It’s interesting how robotics has evolved from every corner being very bespoke and taking on a very different set of expertise and skills. To a large extent, the journey we’re on is to try and make general-purpose robotics happen, whether it’s applied to an industrial setting or more of a home setting. The principles behind it, driven by a very strong AI core, are very similar. We’re really pushing the envelope in trying to explore how we can support as broad an application space as possible. That’s new and exciting. It’s very greenfield. There’s lots to explore in the space.
I like to ask people how far off they think we are from something we can reasonably call general-purpose robotics.

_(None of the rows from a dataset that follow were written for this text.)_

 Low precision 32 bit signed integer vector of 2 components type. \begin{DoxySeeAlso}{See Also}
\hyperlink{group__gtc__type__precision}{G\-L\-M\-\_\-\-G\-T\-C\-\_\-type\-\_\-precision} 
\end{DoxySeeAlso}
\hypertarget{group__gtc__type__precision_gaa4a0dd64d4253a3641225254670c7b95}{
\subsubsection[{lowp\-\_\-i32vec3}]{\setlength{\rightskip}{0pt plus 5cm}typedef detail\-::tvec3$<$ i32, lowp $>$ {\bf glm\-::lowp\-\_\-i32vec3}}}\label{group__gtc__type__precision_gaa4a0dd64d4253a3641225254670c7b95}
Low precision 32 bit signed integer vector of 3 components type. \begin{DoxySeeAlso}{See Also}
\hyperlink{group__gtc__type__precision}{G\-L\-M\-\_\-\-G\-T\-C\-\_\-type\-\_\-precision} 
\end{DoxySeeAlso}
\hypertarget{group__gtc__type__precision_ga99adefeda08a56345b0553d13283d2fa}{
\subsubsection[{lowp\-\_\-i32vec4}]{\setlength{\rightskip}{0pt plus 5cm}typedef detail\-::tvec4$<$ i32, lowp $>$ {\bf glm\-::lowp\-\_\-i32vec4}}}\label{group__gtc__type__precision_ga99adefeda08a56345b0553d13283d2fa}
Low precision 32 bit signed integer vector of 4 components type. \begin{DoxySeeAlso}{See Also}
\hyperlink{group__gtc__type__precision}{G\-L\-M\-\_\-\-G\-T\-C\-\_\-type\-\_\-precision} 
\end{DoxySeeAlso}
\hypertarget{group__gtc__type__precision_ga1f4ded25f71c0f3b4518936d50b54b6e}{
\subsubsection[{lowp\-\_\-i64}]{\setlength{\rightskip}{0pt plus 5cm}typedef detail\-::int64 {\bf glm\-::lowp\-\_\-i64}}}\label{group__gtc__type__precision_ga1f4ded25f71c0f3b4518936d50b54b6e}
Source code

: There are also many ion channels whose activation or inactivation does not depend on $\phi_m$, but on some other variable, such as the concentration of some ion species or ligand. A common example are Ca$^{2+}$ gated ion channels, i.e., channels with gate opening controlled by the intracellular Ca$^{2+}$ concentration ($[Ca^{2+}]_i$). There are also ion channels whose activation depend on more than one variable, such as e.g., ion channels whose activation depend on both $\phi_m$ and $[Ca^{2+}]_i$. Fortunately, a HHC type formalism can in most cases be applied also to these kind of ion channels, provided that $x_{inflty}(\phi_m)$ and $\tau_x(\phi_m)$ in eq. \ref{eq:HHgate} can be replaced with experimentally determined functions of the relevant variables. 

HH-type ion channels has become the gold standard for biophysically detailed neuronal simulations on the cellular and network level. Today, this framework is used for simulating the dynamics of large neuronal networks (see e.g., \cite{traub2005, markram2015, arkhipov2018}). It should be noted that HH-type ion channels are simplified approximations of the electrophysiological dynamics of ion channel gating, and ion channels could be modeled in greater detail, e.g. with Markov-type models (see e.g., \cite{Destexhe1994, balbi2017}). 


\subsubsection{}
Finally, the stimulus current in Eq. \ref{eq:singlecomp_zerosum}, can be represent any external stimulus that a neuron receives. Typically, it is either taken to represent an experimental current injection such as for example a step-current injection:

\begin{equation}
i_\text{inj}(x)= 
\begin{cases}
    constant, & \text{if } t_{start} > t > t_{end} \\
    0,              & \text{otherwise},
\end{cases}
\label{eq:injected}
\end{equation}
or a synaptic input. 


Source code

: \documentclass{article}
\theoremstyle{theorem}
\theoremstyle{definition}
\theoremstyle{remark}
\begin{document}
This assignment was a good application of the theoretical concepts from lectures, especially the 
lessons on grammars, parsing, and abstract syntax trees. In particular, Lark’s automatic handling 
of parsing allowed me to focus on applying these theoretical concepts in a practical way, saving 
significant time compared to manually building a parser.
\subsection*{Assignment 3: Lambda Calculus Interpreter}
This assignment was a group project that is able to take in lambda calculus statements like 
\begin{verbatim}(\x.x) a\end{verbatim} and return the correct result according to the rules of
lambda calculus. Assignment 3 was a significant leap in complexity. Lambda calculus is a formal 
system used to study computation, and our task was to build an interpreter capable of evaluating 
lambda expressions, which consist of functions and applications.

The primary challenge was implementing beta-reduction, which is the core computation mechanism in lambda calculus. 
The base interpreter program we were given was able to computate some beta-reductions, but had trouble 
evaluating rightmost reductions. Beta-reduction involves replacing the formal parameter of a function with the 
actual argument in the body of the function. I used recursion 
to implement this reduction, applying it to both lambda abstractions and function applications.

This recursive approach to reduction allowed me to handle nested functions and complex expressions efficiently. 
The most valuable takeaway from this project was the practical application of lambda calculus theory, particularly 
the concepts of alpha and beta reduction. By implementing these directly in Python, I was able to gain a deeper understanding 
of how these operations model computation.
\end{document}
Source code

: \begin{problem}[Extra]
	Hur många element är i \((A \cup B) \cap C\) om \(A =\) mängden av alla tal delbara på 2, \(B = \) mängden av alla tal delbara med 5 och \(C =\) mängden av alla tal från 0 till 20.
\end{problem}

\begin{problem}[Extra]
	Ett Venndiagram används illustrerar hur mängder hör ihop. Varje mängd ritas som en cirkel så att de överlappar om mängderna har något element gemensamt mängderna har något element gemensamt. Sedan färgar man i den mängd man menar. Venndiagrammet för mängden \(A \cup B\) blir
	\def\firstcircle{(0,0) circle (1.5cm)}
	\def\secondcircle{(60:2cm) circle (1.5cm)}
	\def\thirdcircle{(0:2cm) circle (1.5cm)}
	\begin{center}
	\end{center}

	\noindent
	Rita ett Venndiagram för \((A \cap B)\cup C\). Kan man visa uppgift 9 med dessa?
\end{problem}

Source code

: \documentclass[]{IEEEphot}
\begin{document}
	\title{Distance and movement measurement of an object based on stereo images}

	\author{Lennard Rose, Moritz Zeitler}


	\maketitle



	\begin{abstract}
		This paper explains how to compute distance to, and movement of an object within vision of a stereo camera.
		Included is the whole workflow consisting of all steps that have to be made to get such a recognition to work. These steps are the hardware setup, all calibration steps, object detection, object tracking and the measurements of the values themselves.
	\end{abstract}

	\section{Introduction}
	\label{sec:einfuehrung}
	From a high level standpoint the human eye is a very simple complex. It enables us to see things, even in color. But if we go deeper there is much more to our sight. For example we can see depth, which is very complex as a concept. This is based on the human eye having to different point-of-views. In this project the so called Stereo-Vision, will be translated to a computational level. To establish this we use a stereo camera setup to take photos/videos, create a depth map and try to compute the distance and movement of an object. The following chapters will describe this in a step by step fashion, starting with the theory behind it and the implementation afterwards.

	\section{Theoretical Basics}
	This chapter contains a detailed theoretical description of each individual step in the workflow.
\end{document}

There is a slight nuance with the definition of general-purpose robotics. We’re really focused on general-purpose methods. Some methods can be applied to both industrial or home robots or sidewalk robots, with all of those different embodiments and form factors. We’re not predicated on there being a general-purpose embodiment that does everything for you, more than if you have an embodiment that is very bespoke for your problem. It’s fine. We can quickly fine-tune it into solving the problem that you have, specifically. So this is a big question: Will general-purpose robots happen? That’s something a lot of people are tossing around hypotheses about, if and when it will happen.
Thus far there’s been more success with bespoke robots. I think, to some extent, the technology has not been there to enable more general-purpose robots to happen.